Working From Home – Encouragement After the 2020 Experience
When I was assigned to write a blog for our company’s website on what it’s like working from home in a pandemic with 2 kids at home, I couldn’t help but laugh. Then I proceeded to not write this blog for almost 3 months. If that doesn’t sum up what its like to be home 24/7 with two small children while working a 40-hour work week, I don’t know how else to explain it.
All joking aside, I think this quote from Tina Fey kind of puts it all into perspective. “I think every working mom probably feels the same thing. You go through big chunks of time where you’re just thinking, ‘This is impossible – oh, this is impossible.’ And then you just keep going and keep going and you sort of do the impossible.” I’ve been working from home for 3 years now. Thankfully for me, the pandemic didn’t really disturb my working environment. However, the preschool that my 4-year-old son and 3 year old daughter attended (at the start of the pandemic) was now closed. I went from being able to focus 100% on managing a staff of employees, supporting the president of the company and being able to complete my work and clear my emails at the end of the day, to finding it difficult to even get through half of my day without either my children or yes, myself, having a breakdown.
But as Tina mentions, I had to push through it. I achieved what I thought was impossible. I had to get into a routine. I also learned that kids have an endless stomach pit. I swear I was up and down my two-story house every 30-45 minutes looking for some snack, drink or activity for my kids to do to keep them busy. I relied on (dare I say, a controversial topic in the parent community) tablets and TV to get through being able to work on one of my own work projects or to get through a conference call without being interrupted. I was able to work this way from March until September, then school started. My son was officially in kindergarten. If I thought working from home with kids was hard before, man, I was in for it.
I have never felt more like I was failing my children than I have in the last 6 months. With the school systems closed for in person learning, the districts relied on parents to use online resources to educate the children. Every district, every school, every state was different on their approach for virtual learning. In my district, in Eastern Washington, it was 100% parent run with an hour a week of a Google Meets call with the teacher and fellow classmates.
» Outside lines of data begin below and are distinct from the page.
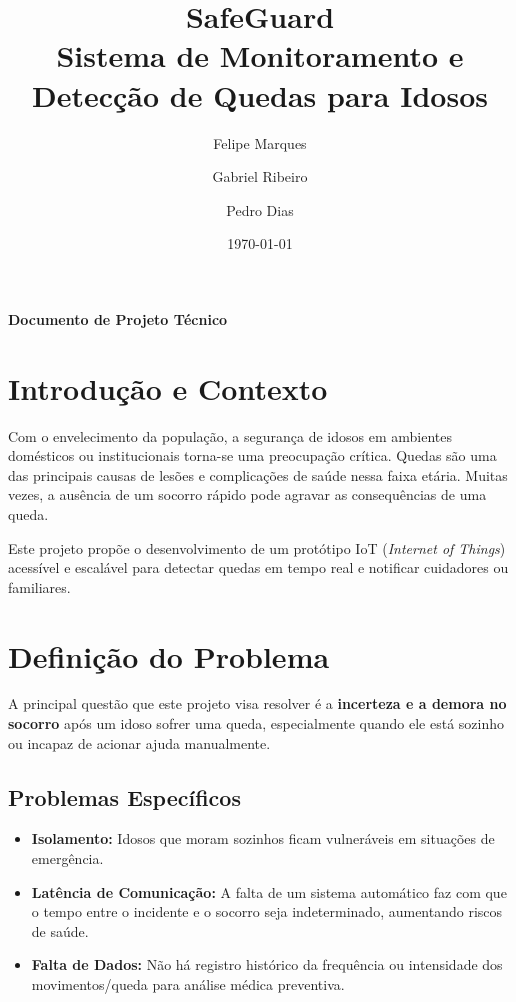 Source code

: \documentclass[a4paper,12pt]{article}
\title{\textbf{SafeGuard}\\[0.5em]
\large Sistema de Monitoramento e Detecção de Quedas para Idosos}
\author{
    Felipe Marques \and Gabriel Ribeiro \and Pedro Dias
}
\date{\today}
\begin{document}
\maketitle

\begin{center}
\textbf{Documento de Projeto Técnico}
\end{center}

\vspace{1cm}

\tableofcontents

\newpage

\section{Introdução e Contexto}

Com o envelecimento da população, a segurança de idosos em ambientes domésticos ou institucionais torna-se uma preocupação crítica. Quedas são uma das principais causas de lesões e complicações de saúde nessa faixa etária. Muitas vezes, a ausência de um socorro rápido pode agravar as consequências de uma queda.

Este projeto propõe o desenvolvimento de um protótipo IoT (\textit{Internet of Things}) acessível e escalável para detectar quedas em tempo real e notificar cuidadores ou familiares.

\section{Definição do Problema}

A principal questão que este projeto visa resolver é a \textbf{incerteza e a demora no socorro} após um idoso sofrer uma queda, especialmente quando ele está sozinho ou incapaz de acionar ajuda manualmente.

\subsection{Problemas Específicos}

\begin{itemize}[leftmargin=2cm]
    \item \textbf{Isolamento:} Idosos que moram sozinhos ficam vulneráveis em situações de emergência.
    \item \textbf{Latência de Comunicação:} A falta de um sistema automático faz com que o tempo entre o incidente e o socorro seja indeterminado, aumentando riscos de saúde.
    \item \textbf{Falta de Dados:} Não há registro histórico da frequência ou intensidade dos movimentos/queda para análise médica preventiva.
\end{itemize}
\end{document}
The school was requiring their students, including my 5-year-old, son who had never been to school before, to sit in front of a computer for 4 -6 hours a day working on virtual assignments. My son was expected to “learn” his alphabet, count numbers, phonetics, and how to act in socially acceptable ways via a computer screen. Since my son was so young, there was no possible way he was able to sit through the programs himself. He couldn’t read. He didn’t know how to use a computer. I had to find a way to not only help my son with his homeschool work, but also navigate through THE busiest work season of the year. I was exhausted. He was exhausted. My 4-year-old daughter was neglected. My house was a mess. The meals I made my family were not healthy. I had a very hard time prioritizing what was important. I let my own personal mental health subside. No one knew though. I pushed through it all.
I came across a blog written by a fellow HR professional and mother. I have never related to a blog more than I did her’s. You can read it here. I have found that with putting together a schedule and realizing that although I WANT to do it all, I can’t, the days seem to progress smoother. No one can do it all. I now ask for help and don’t fear the judgment from my husband or others that I am not able to do everything. I will ask my husband to pick up dinner after a long day rather than stressing myself out over trying to cook for everyon. I have hired someone to help me clean my house when things just get out of hand. I have even found great help in some high school students in my community with tutoring my kids. I have also had to learn, that what I need and want is important. If I need some quiet time to myself or if I want to mentally check out to cruise social media, I am entitled to do so (as long as my kids are safe). Despite all the stress of the last 12 months during this pandemic, I really feel that myself along with all the other super moms have indeed done the impossible. We have made it through, perhaps with more greys in our hair than we had before.